Investors are ignoring geopolitical tensions to pile into Taiwan stocks, with foreign inflows reaching their highest level in years as a result of soaring artificial intelligence and chipmaking stocks. The wave of enthusiasm, which has also helped the tech-heavy Nasdaq to its best first half in 40 years, is raging as top firms all along the computer hardware and software supply chains dominate the market like no other.
Net foreign buying of $12 billion in the six months to June is the highest since the first half of 2008, and Taiwan's benchmark index performance is the best in Asia, up 20% in US dollar terms this year.

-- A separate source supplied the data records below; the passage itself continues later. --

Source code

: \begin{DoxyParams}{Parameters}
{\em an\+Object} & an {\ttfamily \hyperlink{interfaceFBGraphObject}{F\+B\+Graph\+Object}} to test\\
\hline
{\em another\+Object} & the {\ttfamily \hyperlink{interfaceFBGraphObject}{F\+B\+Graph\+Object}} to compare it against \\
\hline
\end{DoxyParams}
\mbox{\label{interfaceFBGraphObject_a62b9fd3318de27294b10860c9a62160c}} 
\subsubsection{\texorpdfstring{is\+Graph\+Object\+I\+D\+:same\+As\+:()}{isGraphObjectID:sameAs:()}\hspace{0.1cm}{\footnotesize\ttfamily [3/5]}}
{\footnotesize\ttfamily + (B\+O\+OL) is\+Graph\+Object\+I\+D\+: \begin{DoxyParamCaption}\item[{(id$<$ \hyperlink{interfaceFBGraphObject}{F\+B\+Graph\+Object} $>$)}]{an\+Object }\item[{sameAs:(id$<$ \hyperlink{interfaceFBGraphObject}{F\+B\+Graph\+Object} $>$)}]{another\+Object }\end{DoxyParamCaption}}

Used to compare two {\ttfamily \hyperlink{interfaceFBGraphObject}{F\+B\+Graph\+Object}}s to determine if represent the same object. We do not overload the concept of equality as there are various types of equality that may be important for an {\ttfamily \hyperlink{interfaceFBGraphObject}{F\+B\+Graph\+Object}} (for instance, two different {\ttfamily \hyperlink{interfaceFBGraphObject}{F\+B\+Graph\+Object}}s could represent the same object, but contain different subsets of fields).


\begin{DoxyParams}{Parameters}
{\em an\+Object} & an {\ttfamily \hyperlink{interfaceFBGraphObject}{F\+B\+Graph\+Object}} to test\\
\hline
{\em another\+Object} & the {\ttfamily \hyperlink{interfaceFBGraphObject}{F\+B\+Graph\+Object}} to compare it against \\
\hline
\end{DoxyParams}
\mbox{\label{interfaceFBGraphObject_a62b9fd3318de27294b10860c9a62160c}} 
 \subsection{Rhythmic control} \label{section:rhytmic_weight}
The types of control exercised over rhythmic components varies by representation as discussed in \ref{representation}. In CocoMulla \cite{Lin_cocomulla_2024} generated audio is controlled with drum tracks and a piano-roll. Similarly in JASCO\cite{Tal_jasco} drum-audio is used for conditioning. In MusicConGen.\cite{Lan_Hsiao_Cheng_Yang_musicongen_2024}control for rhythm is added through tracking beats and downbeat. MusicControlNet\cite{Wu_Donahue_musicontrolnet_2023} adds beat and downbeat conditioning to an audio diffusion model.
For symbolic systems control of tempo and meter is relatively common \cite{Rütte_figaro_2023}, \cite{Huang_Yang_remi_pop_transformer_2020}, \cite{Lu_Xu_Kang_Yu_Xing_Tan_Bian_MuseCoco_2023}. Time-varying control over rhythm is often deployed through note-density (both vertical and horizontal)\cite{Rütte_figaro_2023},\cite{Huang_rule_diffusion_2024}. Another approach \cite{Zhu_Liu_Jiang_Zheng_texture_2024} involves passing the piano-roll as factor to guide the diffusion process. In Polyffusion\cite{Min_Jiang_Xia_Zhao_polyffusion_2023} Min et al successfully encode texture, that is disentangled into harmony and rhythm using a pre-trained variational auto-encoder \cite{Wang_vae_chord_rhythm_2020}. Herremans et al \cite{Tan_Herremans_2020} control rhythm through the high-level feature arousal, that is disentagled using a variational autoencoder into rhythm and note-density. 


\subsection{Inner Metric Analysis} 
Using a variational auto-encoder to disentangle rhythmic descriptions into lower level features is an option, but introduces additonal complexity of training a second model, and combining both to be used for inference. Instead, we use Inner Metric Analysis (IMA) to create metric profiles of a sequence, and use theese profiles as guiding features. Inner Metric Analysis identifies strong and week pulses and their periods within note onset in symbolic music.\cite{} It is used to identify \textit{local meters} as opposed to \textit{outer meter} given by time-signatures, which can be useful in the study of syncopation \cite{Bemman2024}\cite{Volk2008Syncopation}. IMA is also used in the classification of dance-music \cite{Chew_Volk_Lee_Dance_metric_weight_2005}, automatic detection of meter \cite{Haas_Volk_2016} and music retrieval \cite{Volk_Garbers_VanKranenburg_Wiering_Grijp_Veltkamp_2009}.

The gleaming rally has been unaffected by Taiwan's slowing economy, repeated displays of force by the Chinese military, or the war in Ukraine, which highlights what is at stake in the Taiwan Strait.
Rather, investors say it's stronger because the stalemate deters Chinese action and risks can be managed by keeping positions liquid with an eye on a possible quick exit. Market observers believe the AI rally will continue.
"What we are seeing now is a tactical trade, which tends to be based on a shorter-term investment horizon before the tech sector's valuation peak," explained Carlos Casanova, Asia senior economist at Union Bancaire Privee.
"A potential escalation of events in the Taiwan Strait down the line is less relevant for these investors," he said. China claims democratically governed Taiwan as its own territory, a view strongly contested by the government in Taipei.